Every line from the start of the records through the line with "INF-Dateien können nicht" is to be written out exactly; pictures are not.
*** Begin section ***
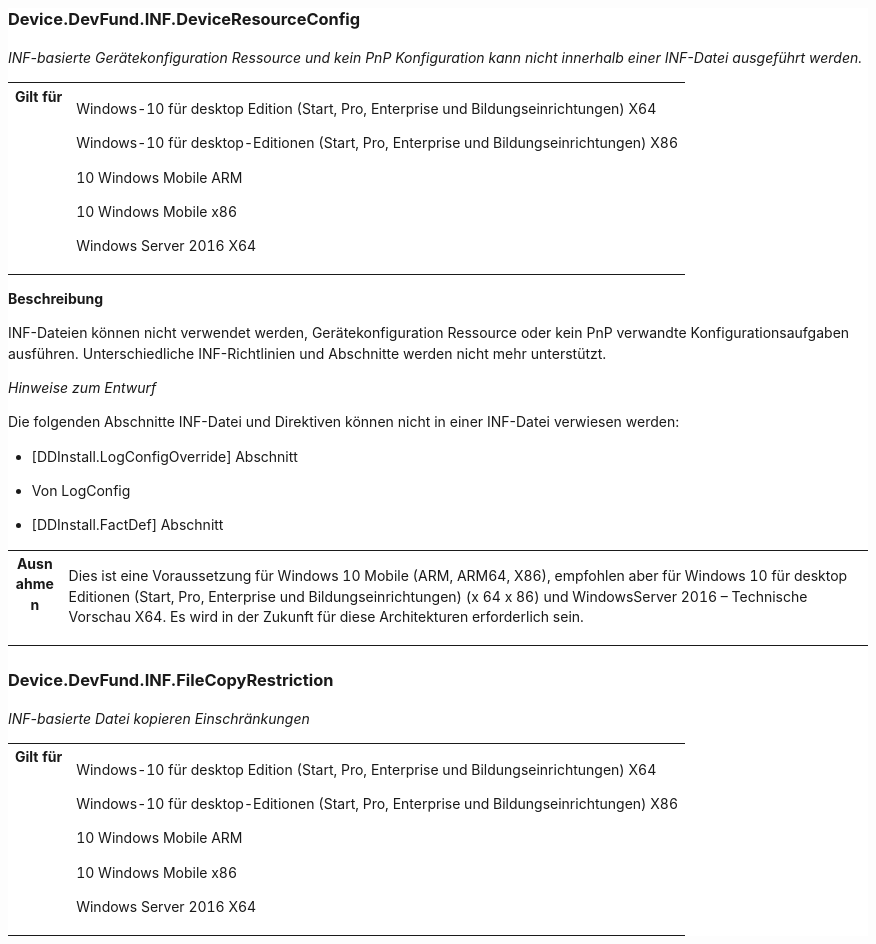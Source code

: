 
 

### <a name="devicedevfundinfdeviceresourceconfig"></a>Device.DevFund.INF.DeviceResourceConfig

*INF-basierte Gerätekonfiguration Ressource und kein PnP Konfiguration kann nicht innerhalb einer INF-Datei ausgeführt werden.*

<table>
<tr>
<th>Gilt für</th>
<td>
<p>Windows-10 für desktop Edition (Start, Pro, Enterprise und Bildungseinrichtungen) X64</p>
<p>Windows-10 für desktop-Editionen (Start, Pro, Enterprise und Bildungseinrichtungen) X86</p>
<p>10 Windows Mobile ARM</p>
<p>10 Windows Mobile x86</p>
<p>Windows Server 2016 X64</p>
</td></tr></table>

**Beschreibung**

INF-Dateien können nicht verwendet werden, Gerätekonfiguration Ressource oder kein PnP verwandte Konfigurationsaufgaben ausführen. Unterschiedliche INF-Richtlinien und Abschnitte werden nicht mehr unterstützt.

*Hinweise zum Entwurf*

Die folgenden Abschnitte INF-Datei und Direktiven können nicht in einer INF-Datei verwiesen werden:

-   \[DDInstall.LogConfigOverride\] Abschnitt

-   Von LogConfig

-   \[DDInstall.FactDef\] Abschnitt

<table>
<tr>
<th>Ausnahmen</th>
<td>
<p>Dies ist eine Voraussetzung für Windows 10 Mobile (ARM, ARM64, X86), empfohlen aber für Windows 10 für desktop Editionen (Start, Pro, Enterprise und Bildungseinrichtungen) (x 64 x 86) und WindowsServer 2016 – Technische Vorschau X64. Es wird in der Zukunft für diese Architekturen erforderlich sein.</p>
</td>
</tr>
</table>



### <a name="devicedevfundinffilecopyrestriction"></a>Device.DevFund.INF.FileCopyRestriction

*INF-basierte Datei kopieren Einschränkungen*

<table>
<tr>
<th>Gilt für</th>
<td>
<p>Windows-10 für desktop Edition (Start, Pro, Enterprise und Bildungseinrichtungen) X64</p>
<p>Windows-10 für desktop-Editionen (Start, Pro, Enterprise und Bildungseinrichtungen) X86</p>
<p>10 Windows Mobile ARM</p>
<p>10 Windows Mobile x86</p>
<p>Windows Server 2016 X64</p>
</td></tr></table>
*** End section ***
Result
Source code

: 
 

### <a name="devicedevfundinfdeviceresourceconfig"></a>Device.DevFund.INF.DeviceResourceConfig

*INF-basierte Gerätekonfiguration Ressource und kein PnP Konfiguration kann nicht innerhalb einer INF-Datei ausgeführt werden.*

<table>
<tr>
<th>Gilt für</th>
<td>
<p>Windows-10 für desktop Edition (Start, Pro, Enterprise und Bildungseinrichtungen) X64</p>
<p>Windows-10 für desktop-Editionen (Start, Pro, Enterprise und Bildungseinrichtungen) X86</p>
<p>10 Windows Mobile ARM</p>
<p>10 Windows Mobile x86</p>
<p>Windows Server 2016 X64</p>
</td></tr></table>

**Beschreibung**

INF-Dateien können nicht verwendet werden, Gerätekonfiguration Ressource oder kein PnP verwandte Konfigurationsaufgaben ausführen. Unterschiedliche INF-Richtlinien und Abschnitte werden nicht mehr unterstützt.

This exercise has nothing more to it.